From the book's introduction:

Concrete?

• The book shows that a semantics is not a collection of abstract symbols on sheets of paper but formal text that can be checked and executed by the computer: Isabelle is also a programming environment and most of the definitions in the book are executable and can even be exported as programs in a number of (functional) programming languages. For a computer scientist, this is as concrete as it gets.

• Much of the book deals with concrete applications of semantics: compilers, type systems, program analysers.

• The predominant formalism in the book is operational semantics, the most concrete of the various forms of semantics.

• Foundations are made of concrete.

I took a university class on said book last year, held by one of the authors Prof. Tobias Nipkow.

Its a fascinating introduction into general program semantics, formal analyses and proofs for program properties. During the lecture I struggled somewhat as I didn‘t really have sufficient background knowledge for it to run smoothly. But all the concepts are supported by, well, concrete examples which you can immediately try to solve in Isabelle. So I definitely recommend giving it a go!

It was an eye-opening experience for me, especially since I never really looked into formal program analysis.

I would like to get into formal methods but I am kind of confused.

What's the difference between TLA+, Coq & Isabelle?

Is there one should I prefer over the other? Or do they individualy satisfy distinctive purposes?

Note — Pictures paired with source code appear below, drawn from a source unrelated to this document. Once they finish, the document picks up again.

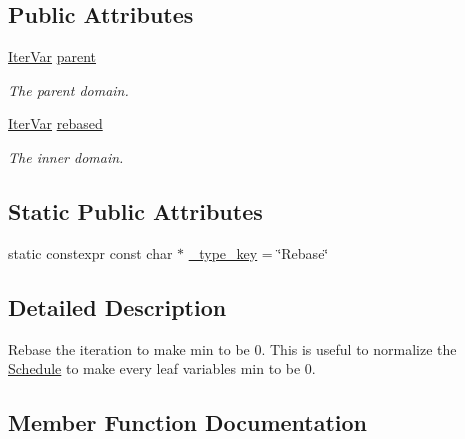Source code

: \subsection*{Public Attributes}
\begin{DoxyCompactItemize}
\item 
\hyperlink{classtvm_1_1tir_1_1IterVar}{Iter\+Var} \hyperlink{classtvm_1_1te_1_1RebaseNode_a4fea0a62970e2831dd92c58aee14a1f4}{parent}
\begin{DoxyCompactList}\small\item\em The parent domain. \end{DoxyCompactList}\item 
\hyperlink{classtvm_1_1tir_1_1IterVar}{Iter\+Var} \hyperlink{classtvm_1_1te_1_1RebaseNode_a3e718d8fd2ae0f2d76b794e6dfa303f0}{rebased}
\begin{DoxyCompactList}\small\item\em The inner domain. \end{DoxyCompactList}\end{DoxyCompactItemize}
\subsection*{Static Public Attributes}
\begin{DoxyCompactItemize}
\item 
static constexpr const char $\ast$ \hyperlink{classtvm_1_1te_1_1RebaseNode_aead226ee7d9092dc0961fc7d639f6d7e}{\+\_\+type\+\_\+key} = \char`\"{}Rebase\char`\"{}
\end{DoxyCompactItemize}


\subsection{Detailed Description}
Rebase the iteration to make min to be 0. This is useful to normalize the \hyperlink{classtvm_1_1te_1_1Schedule}{Schedule} to make every leaf variable\textquotesingle{}s min to be 0. 

\subsection{Member Function Documentation}

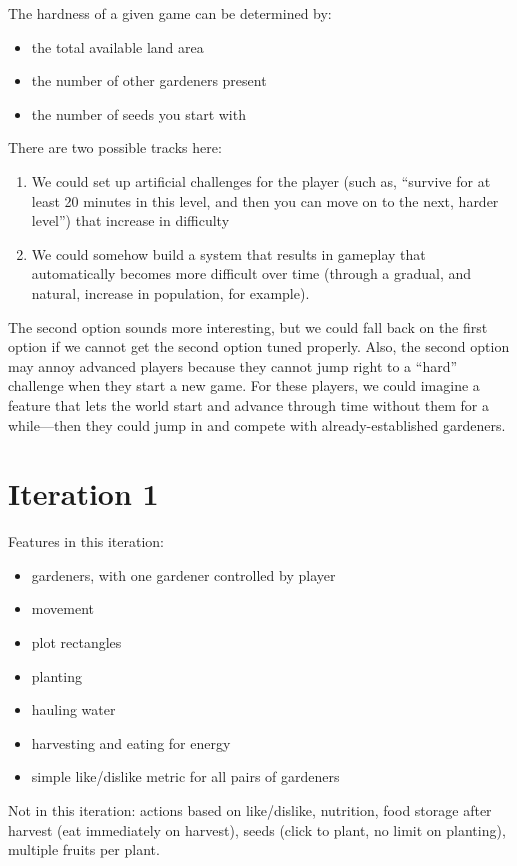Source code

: \documentclass[12pt]{article}
\begin{document}
The hardness of a given game can be determined by:
\begin{itemize}
\item the total available land area
\item the number of other gardeners present
\item the number of seeds you start with
\end{itemize}

There are two possible tracks here:
\begin{enumerate}
\item We could set up artificial challenges for the player (such as, ``survive for at least 20 minutes in this level, and then you can move on to the next, harder level'') that increase in difficulty
\item We could somehow build a system that results in gameplay that automatically becomes more difficult over time (through a gradual, and natural, increase in population, for example).
\end{enumerate}
The second option sounds more interesting, but we could fall back on the first option if we cannot get the second option tuned properly.
Also, the second option may annoy advanced players because they cannot jump right to a ``hard'' challenge when they start a new game.
For these players, we could imagine a feature that lets the world start and advance through time without them for a while---then they could jump in and compete with already-established gardeners.      
   

\section{Iteration 1}

Features in this iteration:
\begin{itemize}
\item gardeners, with one gardener controlled by player
\item movement
\item plot rectangles
\item planting
\item hauling water
\item harvesting and eating for energy
\item simple like/dislike metric for all pairs of gardeners
\end{itemize}

Not in this iteration:  actions based on like/dislike, nutrition, food storage after harvest (eat immediately on harvest), seeds (click to plant, no limit on planting), multiple fruits per plant.
\end{document}
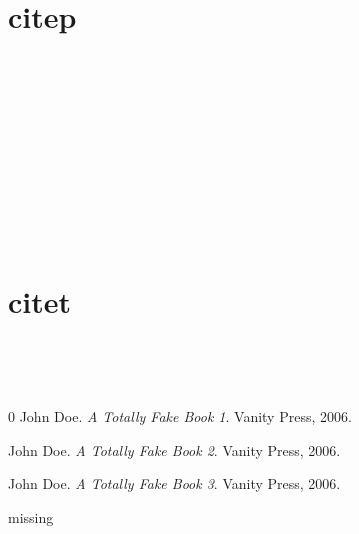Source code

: 
\def\mytitle{Citations}


\part{citep}
\label{citep}

~\citep{foo1}

~\citep{foo1}

~\citep[p. 123]{foo1}

~\citep{foo1}

~\citep[foo][bar]{foo1}

~\citep{foo1}~\citep{foo2}

\part{citet}
\label{citet}

\citet{foo1}

\citet{foo1}

\citet[p. 123]{foo1}

\citet{foo1}

\citet[foo][bar]{foo1}

\citet{foo1}\citet{foo2}

~\nocite{foo3}

~\citep{missing}

\begin{thebibliography}{0}
John Doe. \emph{A Totally Fake Book 1}. Vanity Press, 2006.

John Doe. \emph{A Totally Fake Book 2}. Vanity Press, 2006.

John Doe. \emph{A Totally Fake Book 3}. Vanity Press, 2006.

missing

\end{thebibliography}


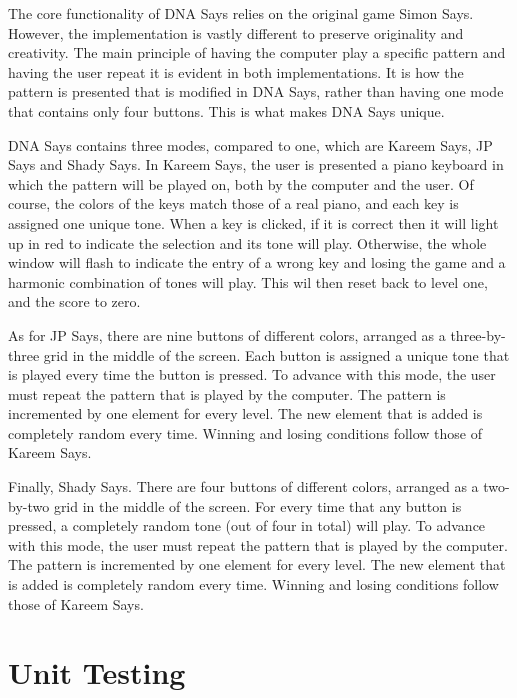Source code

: \documentclass[12pt, titlepage]{article}
\begin{document}
\par The core functionality of DNA Says relies on the original game Simon Says. However, the implementation is vastly different to preserve originality and creativity. The main principle of having the computer play a specific pattern and having the user repeat it is evident in both implementations. It is how the pattern is presented that is modified in DNA Says, rather than having one mode that contains only four buttons. This is what makes DNA Says unique. 
\\
\par DNA Says contains three modes, compared to one, which are Kareem Says, JP Says and Shady Says. In Kareem Says, the user is presented a piano keyboard in which the pattern will be played on, both by the computer and the user. Of course, the colors of the keys match those of a real piano, and each key is assigned one unique tone. When a key is clicked, if it is correct then it will light up in red to indicate the selection and its tone will play. Otherwise, the whole window will flash to indicate the entry of a wrong key and losing the game and a harmonic combination of tones will play. This wil then reset back to level one, and the score to zero.
\\
\par As for JP Says, there are nine buttons of different colors, arranged as a three-by-three grid in the middle of the screen. Each button is assigned a unique tone that is played every time the button is pressed. To advance with this mode, the user must repeat the pattern that is played by the computer. The pattern is incremented by one element for every level. The new element that is added is completely random every time. Winning and losing conditions follow those of Kareem Says.
\\
\par Finally, Shady Says. There are four buttons of different colors, arranged as a two-by-two grid in the middle of the screen. For every time that any button is pressed, a completely random tone (out of four in total) will play. To advance with this mode, the user must repeat the pattern that is played by the computer. The pattern is incremented by one element for every level. The new element that is added is completely random every time. Winning and losing conditions follow those of Kareem Says.


\section{Unit Testing}
\end{document}
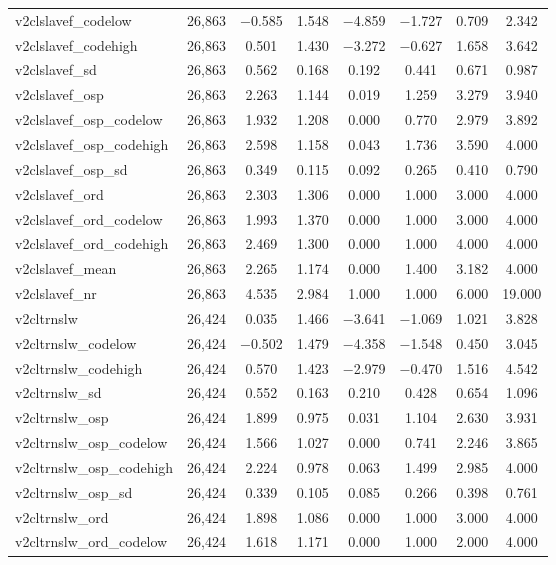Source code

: \begin{table}[!htbp]
\begin{tabular}{@{\extracolsep{5pt}}lccccccc}
v2clslavef\_codelow & 26,863 & $-$0.585 & 1.548 & $-$4.859 & $-$1.727 & 0.709 & 2.342 \\ 
v2clslavef\_codehigh & 26,863 & 0.501 & 1.430 & $-$3.272 & $-$0.627 & 1.658 & 3.642 \\ 
v2clslavef\_sd & 26,863 & 0.562 & 0.168 & 0.192 & 0.441 & 0.671 & 0.987 \\ 
v2clslavef\_osp & 26,863 & 2.263 & 1.144 & 0.019 & 1.259 & 3.279 & 3.940 \\ 
v2clslavef\_osp\_codelow & 26,863 & 1.932 & 1.208 & 0.000 & 0.770 & 2.979 & 3.892 \\ 
v2clslavef\_osp\_codehigh & 26,863 & 2.598 & 1.158 & 0.043 & 1.736 & 3.590 & 4.000 \\ 
v2clslavef\_osp\_sd & 26,863 & 0.349 & 0.115 & 0.092 & 0.265 & 0.410 & 0.790 \\ 
v2clslavef\_ord & 26,863 & 2.303 & 1.306 & 0.000 & 1.000 & 3.000 & 4.000 \\ 
v2clslavef\_ord\_codelow & 26,863 & 1.993 & 1.370 & 0.000 & 1.000 & 3.000 & 4.000 \\ 
v2clslavef\_ord\_codehigh & 26,863 & 2.469 & 1.300 & 0.000 & 1.000 & 4.000 & 4.000 \\ 
v2clslavef\_mean & 26,863 & 2.265 & 1.174 & 0.000 & 1.400 & 3.182 & 4.000 \\ 
v2clslavef\_nr & 26,863 & 4.535 & 2.984 & 1.000 & 1.000 & 6.000 & 19.000 \\ 
v2cltrnslw & 26,424 & 0.035 & 1.466 & $-$3.641 & $-$1.069 & 1.021 & 3.828 \\ 
v2cltrnslw\_codelow & 26,424 & $-$0.502 & 1.479 & $-$4.358 & $-$1.548 & 0.450 & 3.045 \\ 
v2cltrnslw\_codehigh & 26,424 & 0.570 & 1.423 & $-$2.979 & $-$0.470 & 1.516 & 4.542 \\ 
v2cltrnslw\_sd & 26,424 & 0.552 & 0.163 & 0.210 & 0.428 & 0.654 & 1.096 \\ 
v2cltrnslw\_osp & 26,424 & 1.899 & 0.975 & 0.031 & 1.104 & 2.630 & 3.931 \\ 
v2cltrnslw\_osp\_codelow & 26,424 & 1.566 & 1.027 & 0.000 & 0.741 & 2.246 & 3.865 \\ 
v2cltrnslw\_osp\_codehigh & 26,424 & 2.224 & 0.978 & 0.063 & 1.499 & 2.985 & 4.000 \\ 
v2cltrnslw\_osp\_sd & 26,424 & 0.339 & 0.105 & 0.085 & 0.266 & 0.398 & 0.761 \\ 
v2cltrnslw\_ord & 26,424 & 1.898 & 1.086 & 0.000 & 1.000 & 3.000 & 4.000 \\ 
v2cltrnslw\_ord\_codelow & 26,424 & 1.618 & 1.171 & 0.000 & 1.000 & 2.000 & 4.000 \\ 

\end{tabular}
\end{table}
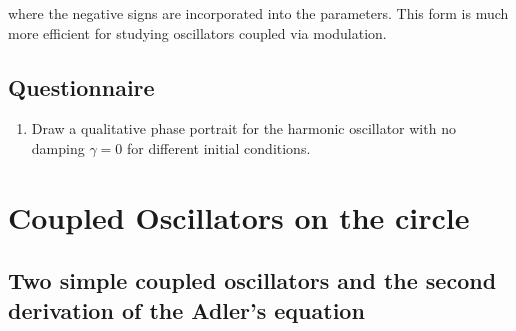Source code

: \documentclass{article}
\begin{document}
where the negative signs are incorporated into the parameters. This form is much more efficient for studying oscillators coupled via modulation.


\subsection{Questionnaire}
\begin{enumerate}
\item Draw a qualitative phase portrait for the harmonic oscillator with no damping $\gamma=0$ for different initial conditions.
\end{enumerate}


\section{Coupled Oscillators on the circle}

\subsection{Two simple coupled oscillators and the second derivation of the Adler's equation}
\end{document}
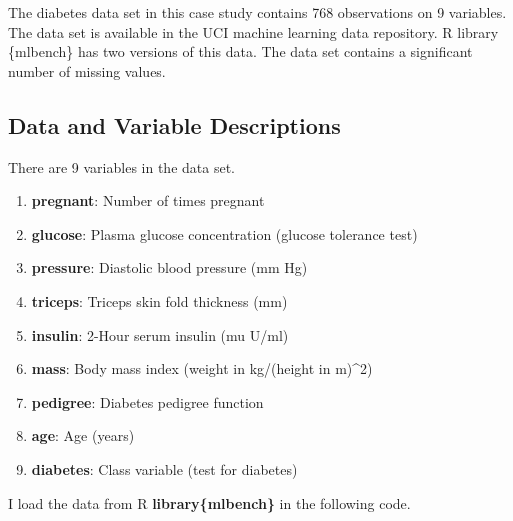 \documentclass[
]{book}
\newenvironment{Shaded}{\begin{snugshade}}{\end{snugshade}}
\newcommand{\CommentTok}[1]{\textcolor[rgb]{0.56,0.35,0.01}{\textit{#1}}}
\newcommand{\DecValTok}[1]{\textcolor[rgb]{0.00,0.00,0.81}{#1}}
\newcommand{\FloatTok}[1]{\textcolor[rgb]{0.00,0.00,0.81}{#1}}
\newcommand{\FunctionTok}[1]{\textcolor[rgb]{0.13,0.29,0.53}{\textbf{#1}}}
\newcommand{\NormalTok}[1]{#1}
\newcommand{\OtherTok}[1]{\textcolor[rgb]{0.56,0.35,0.01}{#1}}
\newcommand{\SpecialCharTok}[1]{\textcolor[rgb]{0.81,0.36,0.00}{\textbf{#1}}}
\newcommand{\StringTok}[1]{\textcolor[rgb]{0.31,0.60,0.02}{#1}}
\begin{document}
The diabetes data set in this case study contains 768 observations on 9 variables. The data set is available in the UCI machine learning data repository. R library \{mlbench\} has two versions of this data. The data set contains a significant number of missing values.

\hypertarget{data-and-variable-descriptions}{%
\subsection{Data and Variable Descriptions}\label{data-and-variable-descriptions}}

There are 9 variables in the data set.

\begin{enumerate}
\def\labelenumi{\arabic{enumi}.}
\item
  \textbf{pregnant}: Number of times pregnant
\item
  \textbf{glucose}: Plasma glucose concentration (glucose tolerance test)
\item
  \textbf{pressure}: Diastolic blood pressure (mm Hg)
\item
  \textbf{triceps}: Triceps skin fold thickness (mm)
\item
  \textbf{insulin}: 2-Hour serum insulin (mu U/ml)
\item
  \textbf{mass}: Body mass index (weight in kg/(height in m)\^{}2)
\item
  \textbf{pedigree}: Diabetes pedigree function
\item
  \textbf{age}: Age (years)
\item
  \textbf{diabetes}: Class variable (test for diabetes)
\end{enumerate}

I load the data from R \textbf{library\{mlbench\}} in the following code.

\begin{Shaded}
\end{Shaded}
\end{document}
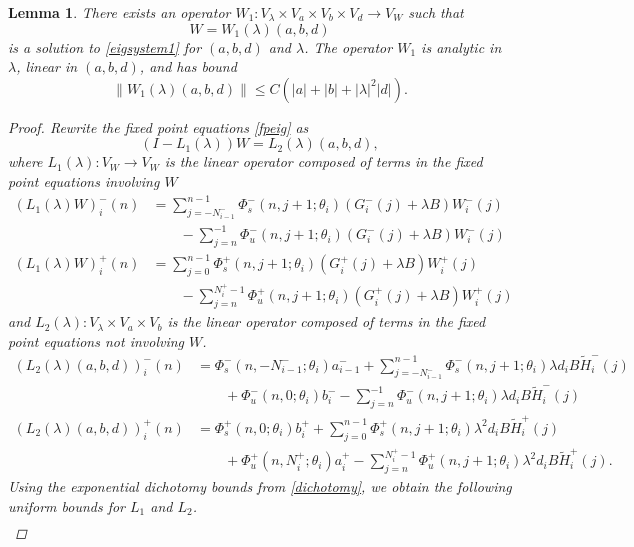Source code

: \documentclass[12pt]{elsarticle}
\newtheorem{lemma}{Lemma}
\begin{document}
\begin{lemma}\label{eiginv1}
There exists an operator $W_1: V_\lambda \times V_a \times V_b \times V_d \rightarrow V_W$ such that
\[
W = W_1(\lambda)(a,b,d)
\]
is a solution to \cref{eigsystem1} for $(a,b,d)$ and $\lambda$. The operator $W_1$ is analytic in $\lambda$, linear in $(a,b,d)$, and has bound
\begin{equation}\label{W1bound}
\|W_1(\lambda)(a,b,d)\| \leq C \left( |a| + |b| + |\lambda|^2 |d| \right).
\end{equation}

\begin{proof}
Rewrite the fixed point equations \cref{fpeig} as
\[
(I - L_1(\lambda))W = L_2(\lambda)(a,b,d),
\]
where $L_1(\lambda): V_W \rightarrow V_W$ is the linear operator composed of terms in the fixed point equations involving $W$
\begin{align*}
(L_1(\lambda)W)_i^-(n) &= \sum_{j = -N_{i-1}^-}^{n-1} \Phi_s^-(n, j+1; \theta_i)
(G_i^-(j) + \lambda B) W_i^-(j) \\
&\qquad- \sum_{j = n}^{-1} \Phi_u^-(n, j+1; \theta_i) 
(G_i^-(j) + \lambda B) W_i^-(j)\\
(L_1(\lambda)W)_i^+(n) &= \sum_{j = 0}^{n-1} \Phi_s^+(n, j+1; \theta_i) 
(G_i^+(j) + \lambda B) W_i^+(j) \\
&\qquad-\sum_{j = n}^{N_i^+-1} \Phi_u^+(n, j+1; \theta_i) 
(G_i^+(j) + \lambda B) W_i^+(j)
\end{align*}
and $L_2(\lambda): V_\lambda \times V_a \times V_b $ is the linear operator composed of terms in the fixed point equations not involving $W$.
\begin{align*}
(L_2(\lambda)(a,b,d))_i^-(n) &= 
\Phi_s^-(n, -N_{i-1}^-; \theta_i) a_{i-1}^- + \sum_{j = -N_{i-1}^-}^{n-1} \Phi_s^-(n, j+1; \theta_i)
\lambda d_i B \tilde{H}_i^-(j)
 \\
&\qquad+ \Phi_u^-(n, 0; \theta_i) b_i^- - \sum_{j = n}^{-1} \Phi_u^-(n, j+1; \theta_i) 
\lambda d_i B \tilde{H}_i^-(j) \\
(L_2(\lambda)(a,b,d))_i^+(n) &= \Phi_s^+(n, 0; \theta_i) b_i^+ + \sum_{j = 0}^{n-1} \Phi_s^+(n, j+1; \theta_i)\lambda^2 d_i B \tilde{H}_i^+(j) \\
&\qquad+ \Phi_u^+(n, N_i^+; \theta_i) a_i^+ - \sum_{j = n}^{N_i^+-1} \Phi_u^+(n, j+1; \theta_i)\lambda^2 d_i B \tilde{H}_i^+(j).
\end{align*}
Using the exponential dichotomy bounds from \cref{dichotomy}, we obtain the following uniform bounds for $L_1$ and $L_2$.
\begin{align*}

\end{align*}
\end{proof}
\end{lemma}
\end{document}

I am no expert, but Coq and Isabe le "feel" very similar at first, but Isabelle seems to provide much more powerful tools for proof automation than Coq. Isar, Isabelle's proof language, tries to be close to natural language proofs which makes it more intuitive.

I really wish Coq had equally powerful automation tools and a more intuitive proof language, because it feels much more of a solid language and I really liked that the clear relation of types <-> statements, terms <-> proofs, type checking <-> proof verification; including the ability to print the raw proof terms of theorems.